- [SUPPLIED MATERIAL]:

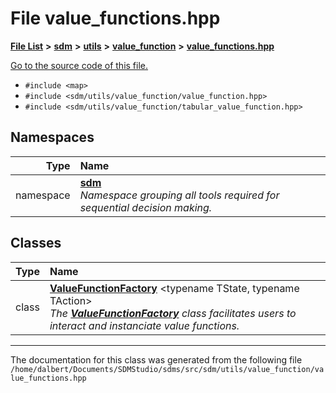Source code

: 
<NavBar active_item_id="2"/>

# File value\_functions.hpp


[**File List**](files.md) **>** [**sdm**](dir_ae1b8d8c3d2627954ba53c22978558f0.md) **>** [**utils**](dir_d5f9b32a4b7e3085fe36bb5e85e812de.md) **>** [**value\_function**](dir_9190e49f25bb1396e1fb4a6f0beec9b4.md) **>** [**value\_functions.hpp**](value__functions_8hpp.md)

[Go to the source code of this file.](value__functions_8hpp_source.md)



* `#include <map>`
* `#include <sdm/utils/value_function/value_function.hpp>`
* `#include <sdm/utils/value_function/tabular_value_function.hpp>`









## Namespaces

| Type | Name |
| ---: | :--- |
| namespace | [**sdm**](namespacesdm.md) <br>_Namespace grouping all tools required for sequential decision making._  |

## Classes

| Type | Name |
| ---: | :--- |
| class | [**ValueFunctionFactory**](classsdm_1_1ValueFunctionFactory.md) &lt;typename TState, typename TAction&gt;<br>_The_ [_**ValueFunctionFactory**_](classsdm_1_1ValueFunctionFactory.md) _class facilitates users to interact and instanciate value functions._ |














------------------------------
The documentation for this class was generated from the following file `/home/dalbert/Documents/SDMStudio/sdms/src/sdm/utils/value_function/value_functions.hpp`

- [TASK INSTRUCTIONS]: Identify the lines above that contain the word "include", then copy them.

- [TASK SOLUTION]:
* `#include <map>`
* `#include <sdm/utils/value_function/value_function.hpp>`
* `#include <sdm/utils/value_function/tabular_value_function.hpp>`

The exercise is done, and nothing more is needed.